DIRECTIONS:
What is needed is the full set of records, word for word, with no pictures.

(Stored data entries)
------------
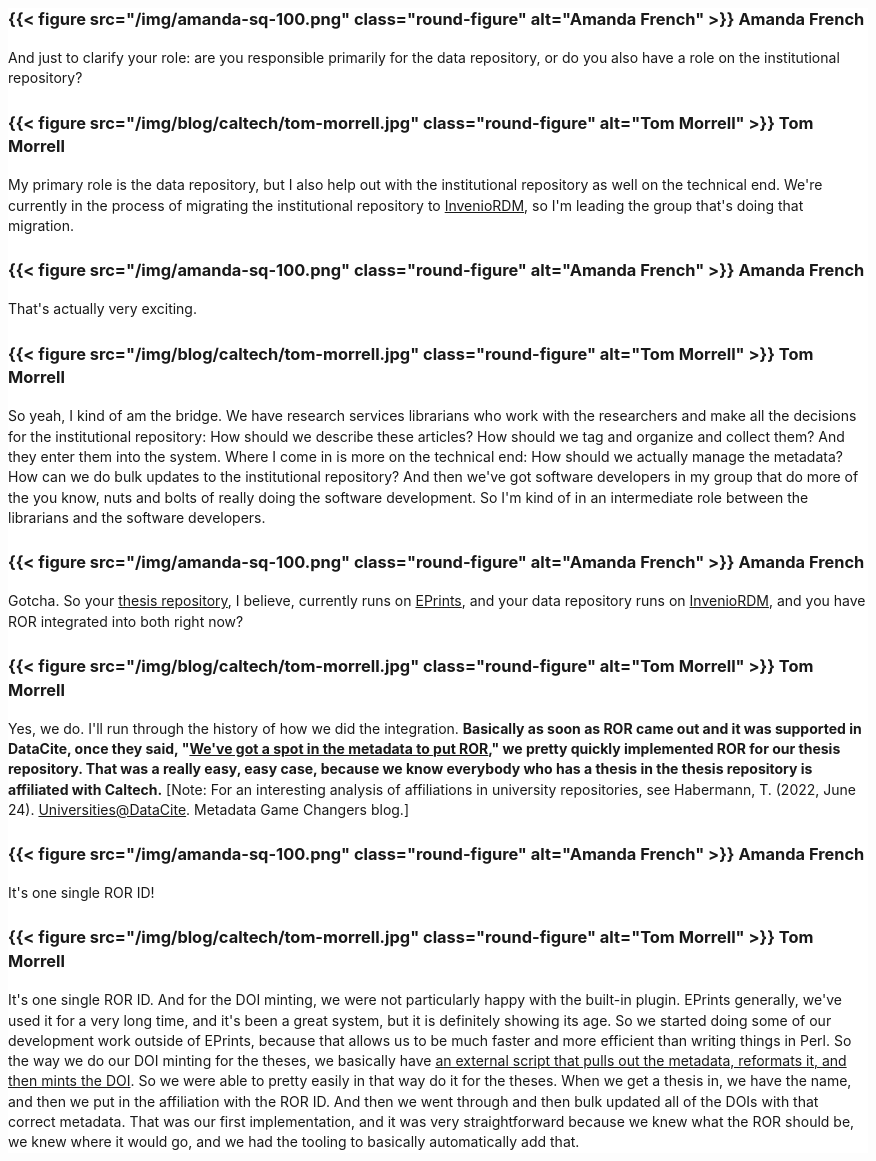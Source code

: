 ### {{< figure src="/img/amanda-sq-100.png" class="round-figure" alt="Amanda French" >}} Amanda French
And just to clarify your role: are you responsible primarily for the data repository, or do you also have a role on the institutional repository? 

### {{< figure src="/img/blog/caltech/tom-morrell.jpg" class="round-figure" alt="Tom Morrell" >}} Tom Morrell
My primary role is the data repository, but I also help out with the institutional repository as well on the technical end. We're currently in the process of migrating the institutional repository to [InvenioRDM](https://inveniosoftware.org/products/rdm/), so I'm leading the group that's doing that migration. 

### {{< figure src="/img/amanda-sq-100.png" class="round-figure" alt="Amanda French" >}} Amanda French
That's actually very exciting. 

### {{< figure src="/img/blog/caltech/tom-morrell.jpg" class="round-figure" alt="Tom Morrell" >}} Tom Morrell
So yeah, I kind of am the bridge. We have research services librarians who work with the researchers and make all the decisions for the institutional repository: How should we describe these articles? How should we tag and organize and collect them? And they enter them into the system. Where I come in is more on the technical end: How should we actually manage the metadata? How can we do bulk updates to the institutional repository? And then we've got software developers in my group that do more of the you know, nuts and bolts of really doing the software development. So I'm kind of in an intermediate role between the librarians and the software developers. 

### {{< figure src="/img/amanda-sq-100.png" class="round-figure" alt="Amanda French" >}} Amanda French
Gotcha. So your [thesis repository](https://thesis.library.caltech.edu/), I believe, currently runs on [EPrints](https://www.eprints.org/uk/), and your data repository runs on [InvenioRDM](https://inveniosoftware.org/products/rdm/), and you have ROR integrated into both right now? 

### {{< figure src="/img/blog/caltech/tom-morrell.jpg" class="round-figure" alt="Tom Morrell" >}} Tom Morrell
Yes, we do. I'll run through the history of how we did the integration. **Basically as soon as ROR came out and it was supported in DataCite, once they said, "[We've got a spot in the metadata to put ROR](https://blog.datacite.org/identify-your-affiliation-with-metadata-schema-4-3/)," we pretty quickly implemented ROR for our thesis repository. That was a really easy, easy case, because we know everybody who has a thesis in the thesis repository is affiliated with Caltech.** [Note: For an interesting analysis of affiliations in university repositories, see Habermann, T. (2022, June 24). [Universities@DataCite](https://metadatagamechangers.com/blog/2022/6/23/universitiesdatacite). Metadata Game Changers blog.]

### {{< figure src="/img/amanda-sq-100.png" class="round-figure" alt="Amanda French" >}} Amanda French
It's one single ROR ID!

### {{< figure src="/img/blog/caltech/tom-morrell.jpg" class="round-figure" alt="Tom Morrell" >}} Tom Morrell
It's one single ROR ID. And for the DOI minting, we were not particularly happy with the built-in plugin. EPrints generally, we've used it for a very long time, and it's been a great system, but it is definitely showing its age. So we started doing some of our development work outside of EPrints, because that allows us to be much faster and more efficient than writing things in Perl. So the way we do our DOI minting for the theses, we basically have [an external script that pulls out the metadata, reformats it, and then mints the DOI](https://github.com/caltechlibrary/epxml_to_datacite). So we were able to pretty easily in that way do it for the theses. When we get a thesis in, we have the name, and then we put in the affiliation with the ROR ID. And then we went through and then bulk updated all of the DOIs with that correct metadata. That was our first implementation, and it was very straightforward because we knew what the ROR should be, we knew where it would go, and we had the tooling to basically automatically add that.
------------
ANSWER FOR THE TASK:
Source code

: ### {{< figure src="/img/amanda-sq-100.png" class="round-figure" alt="Amanda French" >}} Amanda French
And just to clarify your role: are you responsible primarily for the data repository, or do you also have a role on the institutional repository? 

### {{< figure src="/img/blog/caltech/tom-morrell.jpg" class="round-figure" alt="Tom Morrell" >}} Tom Morrell
My primary role is the data repository, but I also help out with the institutional repository as well on the technical end. We're currently in the process of migrating the institutional repository to [InvenioRDM](https://inveniosoftware.org/products/rdm/), so I'm leading the group that's doing that migration. 

### {{< figure src="/img/amanda-sq-100.png" class="round-figure" alt="Amanda French" >}} Amanda French
That's actually very exciting. 

### {{< figure src="/img/blog/caltech/tom-morrell.jpg" class="round-figure" alt="Tom Morrell" >}} Tom Morrell
So yeah, I kind of am the bridge. We have research services librarians who work with the researchers and make all the decisions for the institutional repository: How should we describe these articles? How should we tag and organize and collect them? And they enter them into the system. Where I come in is more on the technical end: How should we actually manage the metadata? How can we do bulk updates to the institutional repository? And then we've got software developers in my group that do more of the you know, nuts and bolts of really doing the software development. So I'm kind of in an intermediate role between the librarians and the software developers. 

### {{< figure src="/img/amanda-sq-100.png" class="round-figure" alt="Amanda French" >}} Amanda French
Gotcha. So your [thesis repository](https://thesis.library.caltech.edu/), I believe, currently runs on [EPrints](https://www.eprints.org/uk/), and your data repository runs on [InvenioRDM](https://inveniosoftware.org/products/rdm/), and you have ROR integrated into both right now? 

### {{< figure src="/img/blog/caltech/tom-morrell.jpg" class="round-figure" alt="Tom Morrell" >}} Tom Morrell
Yes, we do. I'll run through the history of how we did the integration. **Basically as soon as ROR came out and it was supported in DataCite, once they said, "[We've got a spot in the metadata to put ROR](https://blog.datacite.org/identify-your-affiliation-with-metadata-schema-4-3/)," we pretty quickly implemented ROR for our thesis repository. That was a really easy, easy case, because we know everybody who has a thesis in the thesis repository is affiliated with Caltech.** [Note: For an interesting analysis of affiliations in university repositories, see Habermann, T. (2022, June 24). [Universities@DataCite](https://metadatagamechangers.com/blog/2022/6/23/universitiesdatacite). Metadata Game Changers blog.]

### {{< figure src="/img/amanda-sq-100.png" class="round-figure" alt="Amanda French" >}} Amanda French
It's one single ROR ID!

### {{< figure src="/img/blog/caltech/tom-morrell.jpg" class="round-figure" alt="Tom Morrell" >}} Tom Morrell
It's one single ROR ID. And for the DOI minting, we were not particularly happy with the built-in plugin. EPrints generally, we've used it for a very long time, and it's been a great system, but it is definitely showing its age. So we started doing some of our development work outside of EPrints, because that allows us to be much faster and more efficient than writing things in Perl. So the way we do our DOI minting for the theses, we basically have [an external script that pulls out the metadata, reformats it, and then mints the DOI](https://github.com/caltechlibrary/epxml_to_datacite). So we were able to pretty easily in that way do it for the theses. When we get a thesis in, we have the name, and then we put in the affiliation with the ROR ID. And then we went through and then bulk updated all of the DOIs with that correct metadata. That was our first implementation, and it was very straightforward because we knew what the ROR should be, we knew where it would go, and we had the tooling to basically automatically add that.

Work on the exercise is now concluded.